==== DATA TO USE ====

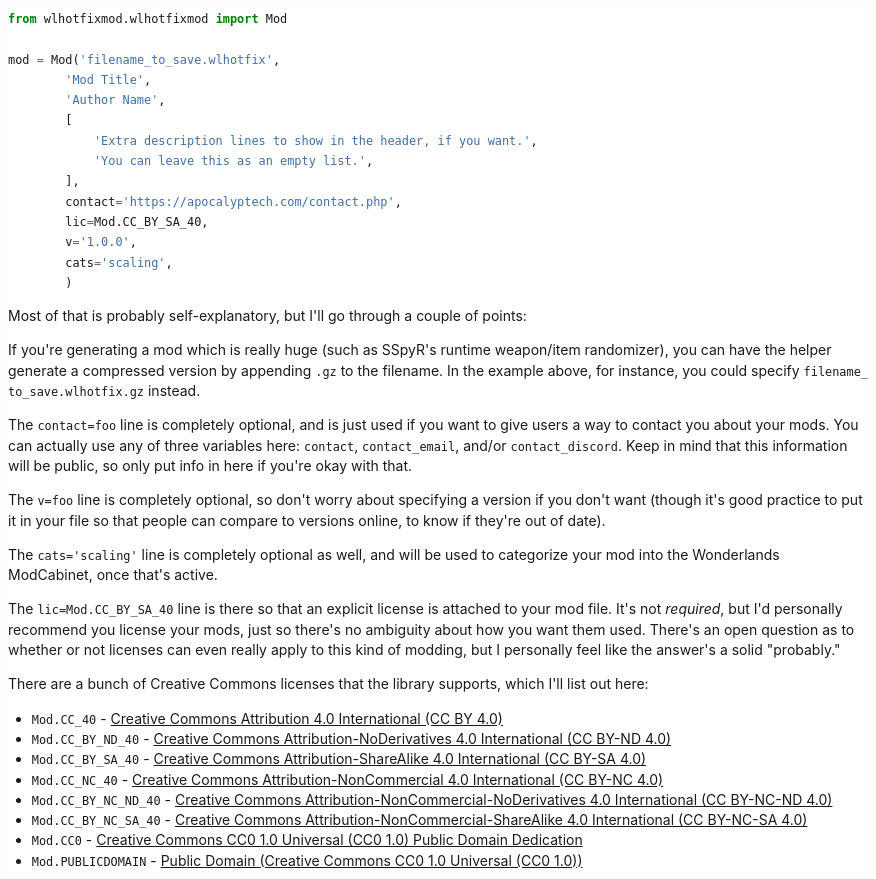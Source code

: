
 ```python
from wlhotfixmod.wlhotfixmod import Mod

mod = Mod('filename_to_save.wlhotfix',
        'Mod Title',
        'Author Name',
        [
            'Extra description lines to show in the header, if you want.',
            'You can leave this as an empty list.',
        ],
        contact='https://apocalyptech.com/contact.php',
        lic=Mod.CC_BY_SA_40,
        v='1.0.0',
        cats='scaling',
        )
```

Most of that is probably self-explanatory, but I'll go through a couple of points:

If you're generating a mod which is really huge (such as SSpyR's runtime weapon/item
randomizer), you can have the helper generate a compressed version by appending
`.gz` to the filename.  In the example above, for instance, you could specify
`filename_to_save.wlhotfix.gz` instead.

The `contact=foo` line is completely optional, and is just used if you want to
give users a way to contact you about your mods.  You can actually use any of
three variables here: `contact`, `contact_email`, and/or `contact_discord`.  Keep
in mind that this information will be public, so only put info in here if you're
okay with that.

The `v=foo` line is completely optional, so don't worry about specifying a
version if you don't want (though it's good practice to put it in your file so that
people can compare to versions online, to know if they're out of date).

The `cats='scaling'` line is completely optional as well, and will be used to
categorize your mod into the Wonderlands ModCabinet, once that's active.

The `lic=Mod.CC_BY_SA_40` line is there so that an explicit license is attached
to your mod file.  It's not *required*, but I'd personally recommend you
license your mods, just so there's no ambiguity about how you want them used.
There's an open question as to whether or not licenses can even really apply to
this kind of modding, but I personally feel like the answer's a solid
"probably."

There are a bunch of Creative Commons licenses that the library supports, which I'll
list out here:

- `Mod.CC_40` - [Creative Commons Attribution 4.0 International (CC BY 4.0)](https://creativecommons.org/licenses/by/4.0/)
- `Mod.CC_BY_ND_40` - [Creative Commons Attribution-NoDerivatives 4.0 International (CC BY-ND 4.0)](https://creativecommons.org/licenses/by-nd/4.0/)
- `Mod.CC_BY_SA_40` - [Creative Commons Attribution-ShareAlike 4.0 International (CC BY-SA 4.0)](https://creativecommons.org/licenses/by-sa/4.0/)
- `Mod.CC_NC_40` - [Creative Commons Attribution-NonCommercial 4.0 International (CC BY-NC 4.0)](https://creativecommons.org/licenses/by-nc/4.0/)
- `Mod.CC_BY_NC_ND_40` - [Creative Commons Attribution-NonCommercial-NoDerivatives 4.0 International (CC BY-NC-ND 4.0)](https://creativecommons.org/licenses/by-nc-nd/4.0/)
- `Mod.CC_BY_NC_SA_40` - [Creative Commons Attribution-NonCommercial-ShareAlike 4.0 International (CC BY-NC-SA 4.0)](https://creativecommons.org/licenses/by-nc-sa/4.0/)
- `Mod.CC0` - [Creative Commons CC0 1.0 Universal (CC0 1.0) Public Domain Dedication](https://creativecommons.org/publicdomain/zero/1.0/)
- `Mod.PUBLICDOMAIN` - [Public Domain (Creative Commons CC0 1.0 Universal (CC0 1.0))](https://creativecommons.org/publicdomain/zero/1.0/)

====
==== DATA TO USE ====

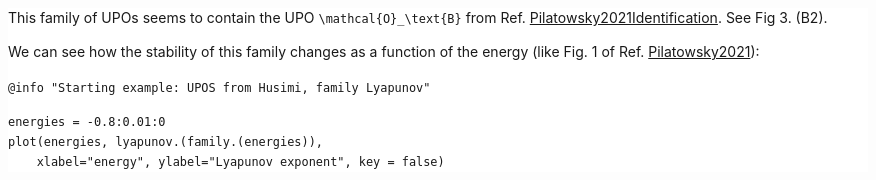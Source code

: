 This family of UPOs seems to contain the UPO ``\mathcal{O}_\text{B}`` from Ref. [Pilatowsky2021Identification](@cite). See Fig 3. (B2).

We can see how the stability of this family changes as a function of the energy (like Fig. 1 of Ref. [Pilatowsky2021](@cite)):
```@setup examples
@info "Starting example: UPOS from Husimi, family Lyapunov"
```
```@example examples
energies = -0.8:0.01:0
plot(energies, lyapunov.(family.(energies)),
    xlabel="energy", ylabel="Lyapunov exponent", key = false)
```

====
==== DATA TO USE ====

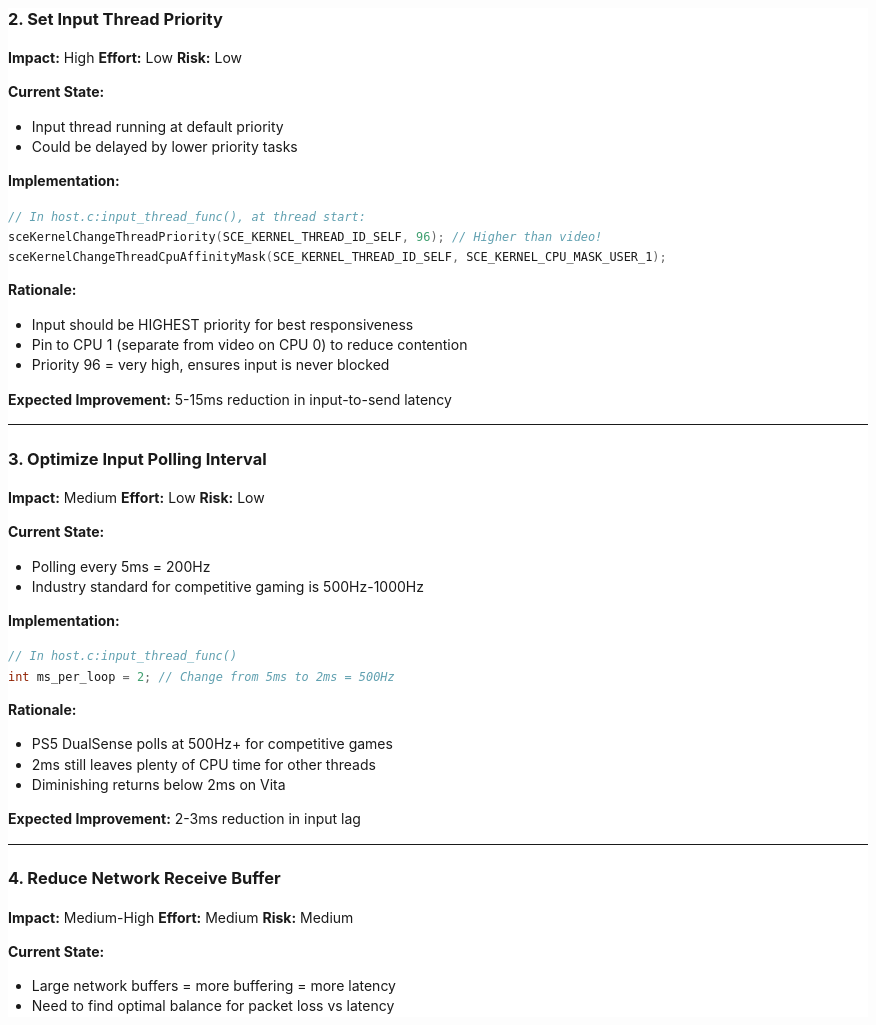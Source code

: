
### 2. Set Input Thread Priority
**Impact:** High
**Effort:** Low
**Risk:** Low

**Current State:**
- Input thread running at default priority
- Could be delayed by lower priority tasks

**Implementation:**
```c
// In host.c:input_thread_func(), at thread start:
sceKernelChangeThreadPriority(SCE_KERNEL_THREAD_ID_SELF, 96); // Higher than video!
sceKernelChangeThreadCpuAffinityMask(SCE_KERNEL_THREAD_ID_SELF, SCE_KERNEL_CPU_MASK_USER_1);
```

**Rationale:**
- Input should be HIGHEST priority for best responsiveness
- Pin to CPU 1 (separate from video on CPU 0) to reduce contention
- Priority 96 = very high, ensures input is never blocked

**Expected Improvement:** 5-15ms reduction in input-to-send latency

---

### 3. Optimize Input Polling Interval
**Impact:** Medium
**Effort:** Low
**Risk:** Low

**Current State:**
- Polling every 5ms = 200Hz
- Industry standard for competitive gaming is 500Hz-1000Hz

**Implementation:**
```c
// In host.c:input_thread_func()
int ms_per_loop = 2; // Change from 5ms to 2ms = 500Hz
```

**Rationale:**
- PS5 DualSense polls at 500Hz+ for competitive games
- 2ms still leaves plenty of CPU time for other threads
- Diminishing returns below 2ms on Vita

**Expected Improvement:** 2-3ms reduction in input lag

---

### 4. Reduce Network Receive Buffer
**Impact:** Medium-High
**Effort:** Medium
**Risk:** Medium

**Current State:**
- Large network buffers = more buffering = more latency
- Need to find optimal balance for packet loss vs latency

====

== EXERCISE ==
Determine the number of lines in the entries that contain "cite", then write that number alone.

== SOLUTION TO THE PROBLEM ==
2